Dalai-lama está pronto para retomar diálogo com a China

O escritório do dalai-lama afirmou hoje que o líder tibetano está pronto para retomar o diálogo com a China. A declaração ocorre após o presidente dos Estados Unidos, Barack Obama, sugerir novas conversações entre as partes, durante a visita dele a Pequim. "Nós estamos sempre querendo ter conversas com a China e esperamos que os dois lados - os chineses, bem como os tibetanos - sejam verdadeiros em suas intenções", afirmou Chime Chhoekyapa, porta-voz do dalai-lama.

AE, Agencia Estado

17 Novembro 2009 | 11h48

O funcionário notou que grupos tibetanos mais radicais são contrários ao diálogo, mas disse que o dalai-lama está comprometido com as conversações, em busca de "autonomia significativa" para o Tibete. Em Pequim, Obama disse que os Estados Unidos reconhecem o Tibete como parte da China e afirmou que Washington "apoia a rápida retomada do diálogo" entre os enviados do dalai-lama e Pequim.

Após a pressão estrangeira, dois enviados do monge budista se encontraram com funcionários chineses em julho do ano passado para a sétima rodada de negociações, em um processo iniciado em 2002. Em março deste ano, o regime chinês se declarou aberto a novas discussões sobre o Tibete com o dalai-lama, porém repetiu suas exigências para que ele renuncie a atividades "separatistas", o que o líder espiritual já nega fazer.

"Sua Santidade o dalai-lama já disse que não está buscando a separação ou a independência", disse o porta-voz, falando por telefone de Dharmsala, no norte da Índia. O dalai-lama vive na Índia desde que fugiu do Tibete, após uma fracassada insurgência, em 1959, contra o domínio chinês. Nove anos antes, tropas chinesas haviam invadido a região.

Obama disse que falou sobre o Tibete durante um encontro com o presidente chinês, Hu Jintao.

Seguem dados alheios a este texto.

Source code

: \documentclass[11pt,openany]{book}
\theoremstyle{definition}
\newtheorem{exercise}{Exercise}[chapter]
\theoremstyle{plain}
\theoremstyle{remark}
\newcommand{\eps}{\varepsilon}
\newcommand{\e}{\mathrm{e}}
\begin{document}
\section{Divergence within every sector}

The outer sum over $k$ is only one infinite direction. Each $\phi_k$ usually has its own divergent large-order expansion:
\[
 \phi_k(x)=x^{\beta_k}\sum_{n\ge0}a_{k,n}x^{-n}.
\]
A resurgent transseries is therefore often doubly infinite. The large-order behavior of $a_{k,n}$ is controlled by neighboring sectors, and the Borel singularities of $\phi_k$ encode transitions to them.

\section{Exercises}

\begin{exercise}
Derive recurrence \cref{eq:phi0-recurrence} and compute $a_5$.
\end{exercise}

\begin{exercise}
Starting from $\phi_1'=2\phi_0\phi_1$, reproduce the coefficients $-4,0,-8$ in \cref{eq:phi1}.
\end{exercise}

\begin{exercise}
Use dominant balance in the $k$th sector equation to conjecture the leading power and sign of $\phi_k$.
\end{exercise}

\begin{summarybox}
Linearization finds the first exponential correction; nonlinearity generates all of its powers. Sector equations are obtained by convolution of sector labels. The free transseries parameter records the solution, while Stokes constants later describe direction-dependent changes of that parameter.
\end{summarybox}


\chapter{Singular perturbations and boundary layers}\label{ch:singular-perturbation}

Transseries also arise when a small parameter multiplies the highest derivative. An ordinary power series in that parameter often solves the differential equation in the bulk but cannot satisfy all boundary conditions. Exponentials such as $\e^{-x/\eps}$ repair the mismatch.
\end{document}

O norte-americano é criticado por alguns por não se encontrar com o dalai-lama, para não enfurecer Pequim, antes de sua primeira visita oficial à China. Funcionários da Casa Branca disseram, após a visita do presidente ao país asiático, que o encontro deve ocorrer em uma "hora apropriada".

As informações são da Dow Jones.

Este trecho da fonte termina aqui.